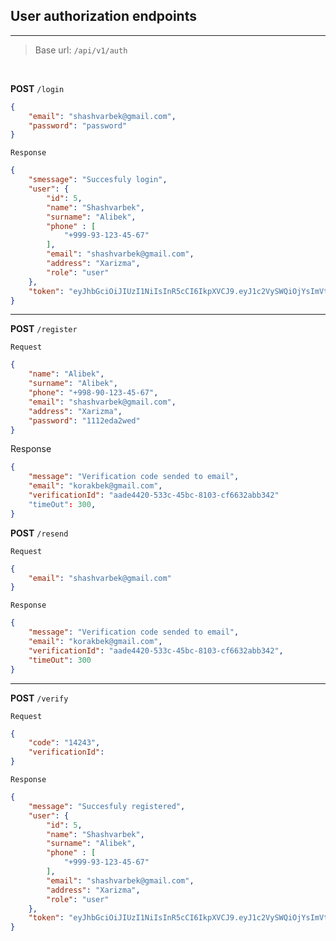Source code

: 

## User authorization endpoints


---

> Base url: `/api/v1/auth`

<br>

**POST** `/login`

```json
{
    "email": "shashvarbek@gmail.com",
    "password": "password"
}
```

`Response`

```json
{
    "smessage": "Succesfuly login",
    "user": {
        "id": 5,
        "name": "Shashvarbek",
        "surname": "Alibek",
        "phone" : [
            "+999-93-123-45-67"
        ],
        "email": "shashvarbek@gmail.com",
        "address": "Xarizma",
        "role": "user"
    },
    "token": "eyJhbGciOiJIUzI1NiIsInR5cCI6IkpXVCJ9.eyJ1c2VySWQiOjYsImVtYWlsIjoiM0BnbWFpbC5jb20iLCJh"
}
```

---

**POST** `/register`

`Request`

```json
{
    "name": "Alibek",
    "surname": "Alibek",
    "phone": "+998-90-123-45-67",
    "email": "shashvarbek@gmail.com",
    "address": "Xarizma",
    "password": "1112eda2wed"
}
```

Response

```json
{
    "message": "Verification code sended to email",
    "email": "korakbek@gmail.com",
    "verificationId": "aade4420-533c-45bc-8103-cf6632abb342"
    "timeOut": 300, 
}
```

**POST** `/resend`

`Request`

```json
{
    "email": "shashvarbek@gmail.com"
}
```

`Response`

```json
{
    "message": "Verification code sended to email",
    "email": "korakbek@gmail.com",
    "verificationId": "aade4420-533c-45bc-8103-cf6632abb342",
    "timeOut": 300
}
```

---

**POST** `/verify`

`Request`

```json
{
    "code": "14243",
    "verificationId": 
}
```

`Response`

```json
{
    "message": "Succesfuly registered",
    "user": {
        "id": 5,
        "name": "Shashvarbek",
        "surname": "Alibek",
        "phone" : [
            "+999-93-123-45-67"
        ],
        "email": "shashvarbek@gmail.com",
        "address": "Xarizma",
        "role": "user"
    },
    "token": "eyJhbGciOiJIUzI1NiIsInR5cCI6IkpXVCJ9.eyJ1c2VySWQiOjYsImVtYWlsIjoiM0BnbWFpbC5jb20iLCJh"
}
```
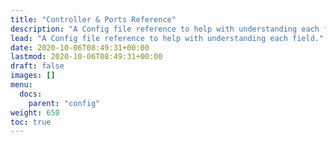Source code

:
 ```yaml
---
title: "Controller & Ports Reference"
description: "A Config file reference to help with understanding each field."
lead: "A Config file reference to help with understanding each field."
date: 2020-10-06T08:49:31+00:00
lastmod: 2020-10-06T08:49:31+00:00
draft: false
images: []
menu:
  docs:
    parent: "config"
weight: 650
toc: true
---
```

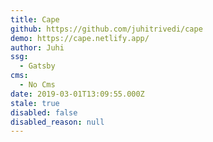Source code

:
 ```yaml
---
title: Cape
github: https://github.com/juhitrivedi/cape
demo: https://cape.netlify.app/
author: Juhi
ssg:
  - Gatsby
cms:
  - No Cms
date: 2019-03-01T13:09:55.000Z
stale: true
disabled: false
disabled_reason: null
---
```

^^^^

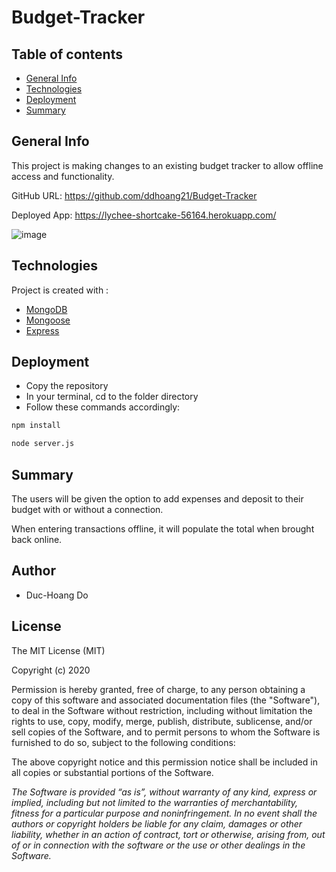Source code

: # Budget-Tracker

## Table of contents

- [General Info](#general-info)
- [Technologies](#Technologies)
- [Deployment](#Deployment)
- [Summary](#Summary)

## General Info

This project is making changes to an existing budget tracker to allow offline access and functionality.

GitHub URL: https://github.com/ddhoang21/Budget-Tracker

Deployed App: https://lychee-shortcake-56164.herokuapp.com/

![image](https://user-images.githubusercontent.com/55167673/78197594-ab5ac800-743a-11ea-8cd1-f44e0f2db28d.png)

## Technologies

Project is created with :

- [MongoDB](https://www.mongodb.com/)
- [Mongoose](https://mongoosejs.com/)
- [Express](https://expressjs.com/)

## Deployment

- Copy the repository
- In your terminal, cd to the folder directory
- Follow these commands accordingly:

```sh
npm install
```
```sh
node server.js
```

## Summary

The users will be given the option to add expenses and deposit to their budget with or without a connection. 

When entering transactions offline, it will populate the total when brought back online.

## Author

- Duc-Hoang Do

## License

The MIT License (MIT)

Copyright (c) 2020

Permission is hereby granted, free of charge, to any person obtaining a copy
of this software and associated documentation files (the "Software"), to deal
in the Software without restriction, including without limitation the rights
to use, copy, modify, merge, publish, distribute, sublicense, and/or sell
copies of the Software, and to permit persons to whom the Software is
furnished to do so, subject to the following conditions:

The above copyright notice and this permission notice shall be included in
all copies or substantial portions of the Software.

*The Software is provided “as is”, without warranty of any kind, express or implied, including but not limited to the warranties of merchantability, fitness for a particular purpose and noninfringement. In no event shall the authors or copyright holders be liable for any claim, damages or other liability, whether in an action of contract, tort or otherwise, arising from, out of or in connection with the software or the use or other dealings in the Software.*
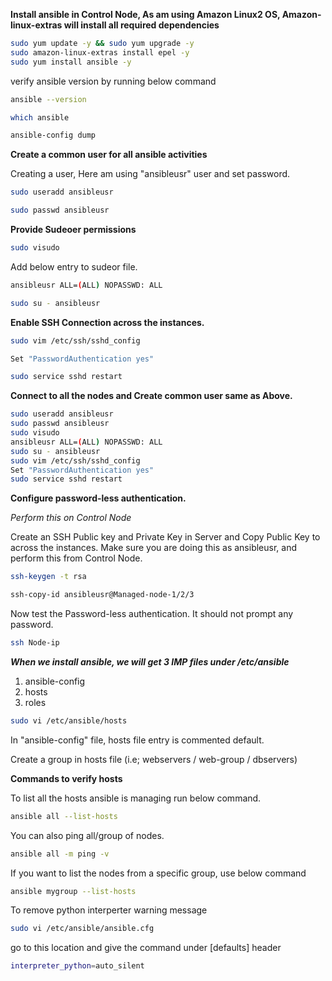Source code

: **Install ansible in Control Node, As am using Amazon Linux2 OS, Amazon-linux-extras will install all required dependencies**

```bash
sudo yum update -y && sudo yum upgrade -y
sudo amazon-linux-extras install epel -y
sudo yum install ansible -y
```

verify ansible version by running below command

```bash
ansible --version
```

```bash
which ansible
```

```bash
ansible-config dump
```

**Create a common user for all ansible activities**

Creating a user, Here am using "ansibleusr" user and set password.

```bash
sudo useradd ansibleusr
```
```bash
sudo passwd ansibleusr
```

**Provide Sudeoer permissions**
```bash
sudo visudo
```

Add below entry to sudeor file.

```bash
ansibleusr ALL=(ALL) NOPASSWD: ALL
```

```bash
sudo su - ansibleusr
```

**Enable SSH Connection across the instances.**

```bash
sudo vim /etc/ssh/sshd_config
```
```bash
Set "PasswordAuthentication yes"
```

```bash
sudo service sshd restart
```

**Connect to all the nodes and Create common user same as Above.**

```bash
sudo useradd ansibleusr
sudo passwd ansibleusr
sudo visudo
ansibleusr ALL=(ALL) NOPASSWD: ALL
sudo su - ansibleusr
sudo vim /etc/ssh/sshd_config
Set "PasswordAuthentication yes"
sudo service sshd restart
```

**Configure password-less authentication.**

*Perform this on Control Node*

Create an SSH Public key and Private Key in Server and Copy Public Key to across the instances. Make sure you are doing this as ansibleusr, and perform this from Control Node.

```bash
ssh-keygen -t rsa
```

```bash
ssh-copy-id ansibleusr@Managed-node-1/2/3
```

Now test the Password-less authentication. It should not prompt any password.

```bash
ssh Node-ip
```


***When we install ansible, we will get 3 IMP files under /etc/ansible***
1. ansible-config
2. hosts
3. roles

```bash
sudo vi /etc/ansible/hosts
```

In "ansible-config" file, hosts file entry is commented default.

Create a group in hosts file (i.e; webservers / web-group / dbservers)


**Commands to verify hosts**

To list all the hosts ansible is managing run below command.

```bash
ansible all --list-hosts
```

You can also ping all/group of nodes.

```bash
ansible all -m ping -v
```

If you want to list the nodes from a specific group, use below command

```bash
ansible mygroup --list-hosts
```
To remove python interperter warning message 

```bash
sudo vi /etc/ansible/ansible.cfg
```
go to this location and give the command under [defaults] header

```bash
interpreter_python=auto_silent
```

^^^^

**What needs to be done:** Examine the data above and state how many of its lines contain the word "each", with no further remarks.

**Written solution:** 2